Child care is extremely expensive in Canada, at an average of about $1000 per month per family. How do you plan to make child care more affordable?
We want to bring in a million affordable, quality child care spaces in Canada, and the way to do that is work with the provinces and territories. We’ve defined “affordable” as being no more than $15 a day. We think that that’s fair, and we can work with the provinces and territories on a shared-cost basis: we put up 60 per cent of the money [and] the provinces 40 per cent. In a country as advanced as Canada, it’s high time that we carry through on the 30-year-old promise: the Conservatives promised it in ’84, the Liberals promised it in ’93 and in every election since, and even Stephen Harper started promising it in 2006, meaning at least he understood it was a good promise. But it’s not something that any of them ever did.
How would affordable child care benefit the country?
That’s a great question, because not only does it benefit families but it also benefits the economy. If you look at the studies done by someone like Pierre Fortin, of the Québec model and system, when that was brought in it cost a lot. But for every dollar put into the system, $1.75 comes back to the government in terms of increased revenue. For example, in the first few years of the Québec program, a full 70,000 women were able to reintegrate into the work force — and one of the reasons for that is that all of the sudden they could afford to have their kids taken care of, and they often had professions that they could go to. So, better for their lives, better for their kids, better for their future.
But often, especially if you’re talking to a single mom, she also might’ve been on some other form of government support that she no longer needs. So it was a great system across the board and it produced a fantastic result. We want the same thing across Canada.
Veterans’ issues are another of the initiatives you’re addressing. Why have so many of their benefits been abandoned?
That’s one of the great paradoxes of the Conservative government. They talk such a good game when they constantly evoke “our brave women and men in uniform,” and yet they close down nine offices that were providing services to our veterans. So they talk a good game, but when [veterans] need help, it’s not there. I wrote to Mr. Harper in January, asking him to make the mental health of our vets a personal priority because we’ve been going through a series of suicides, and he didn’t even respond. So I don’t think it’s a subject he even cares about. We’ll re-open those offices. That’s a firm undertaking.
Missing and murdered aboriginal women is another problem the Conservatives have ignored.
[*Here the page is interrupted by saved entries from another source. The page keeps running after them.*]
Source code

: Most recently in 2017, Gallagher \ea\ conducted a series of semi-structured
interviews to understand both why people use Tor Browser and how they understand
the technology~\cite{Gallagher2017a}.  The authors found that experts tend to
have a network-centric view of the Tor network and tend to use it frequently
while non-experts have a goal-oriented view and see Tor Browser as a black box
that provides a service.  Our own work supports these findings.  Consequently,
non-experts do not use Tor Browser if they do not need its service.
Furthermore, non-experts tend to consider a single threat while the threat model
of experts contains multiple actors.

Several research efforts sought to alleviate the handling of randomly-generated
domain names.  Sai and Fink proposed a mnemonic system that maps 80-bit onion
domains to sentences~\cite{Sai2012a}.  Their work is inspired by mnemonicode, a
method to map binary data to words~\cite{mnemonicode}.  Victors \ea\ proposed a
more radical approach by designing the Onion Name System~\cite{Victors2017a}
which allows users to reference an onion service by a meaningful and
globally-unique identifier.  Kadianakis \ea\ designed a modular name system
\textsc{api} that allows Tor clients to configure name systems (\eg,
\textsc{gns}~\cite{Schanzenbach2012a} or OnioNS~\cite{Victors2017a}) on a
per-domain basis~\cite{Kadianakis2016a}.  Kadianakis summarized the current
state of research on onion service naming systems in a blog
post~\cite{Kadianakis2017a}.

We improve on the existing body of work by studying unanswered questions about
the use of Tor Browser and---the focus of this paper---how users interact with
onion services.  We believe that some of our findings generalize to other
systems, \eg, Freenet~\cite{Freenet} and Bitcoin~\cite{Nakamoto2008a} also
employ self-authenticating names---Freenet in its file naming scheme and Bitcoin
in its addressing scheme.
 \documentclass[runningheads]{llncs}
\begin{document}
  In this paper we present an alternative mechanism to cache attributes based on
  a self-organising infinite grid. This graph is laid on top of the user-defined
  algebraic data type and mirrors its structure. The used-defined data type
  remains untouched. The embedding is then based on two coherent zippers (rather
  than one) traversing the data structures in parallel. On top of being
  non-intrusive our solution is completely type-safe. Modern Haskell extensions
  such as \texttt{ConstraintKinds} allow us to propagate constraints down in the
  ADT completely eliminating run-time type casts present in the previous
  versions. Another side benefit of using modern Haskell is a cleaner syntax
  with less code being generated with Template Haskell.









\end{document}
You’ve stated you would plan on launching a national inquiry.
It’s a huge problem, and we’ve said that from day one, our government would work with representatives of First Nations, sit down with First Nations women, find the terms and the candidate of a royal commission of inquiry into murdered and missing First Nations women in Canada, and then within the first 100 days of our government we would actually have that commission up and running. And that would be a big event.
Why hasn’t this been a priority by the Conservative government?
I think that that is a decision tainted by racism — and that if there had been 1,200 missing and murdered women in Ottawa, which has about the same population as [that of] indigenous people in Canada over the last 30 years, we could have had an inquiry a long time ago. So I do think there is neglect, refusal to come to terms with the reality of the problem, and racism.
Saskatchewan has new electoral boundaries which provide for some fully urban ridings in Saskatoon and Regina. Cause for optimism for the NDP?
It’s a great cause for optimism. We plan to take half the seats in this province at a minimum, and all of them if we can! We’re going to be running strong candidates across the province and hoping to win them all. Of course that’s our goal, but we know that the redrawing of those boundaries has made it a much closer race for us — because the way it was drawn before, we wound up with over 35 per cent of the vote in the province [in 2011] without any seats. So we’re going to change that.
You’ve been the strongest performer of the leaders in the House of Commons, but polls still have the NDP in third. Is this frustrating?
Not a bit. We’ve never been in a better position heading into an election. We’ve never had numbers like this a year out from a general and federal election. We’re really obviously aware of the challenges that are involved in facing a celebrity leader, but the question is, who is going to be able to govern Canada? And that’s the real question people are going to be asking themselves. People want change. I know what I hear when I go from coast to coast to coast: they want change. And this time around they’re going to be able to vote for the change they want, and actually get it by voting NDP.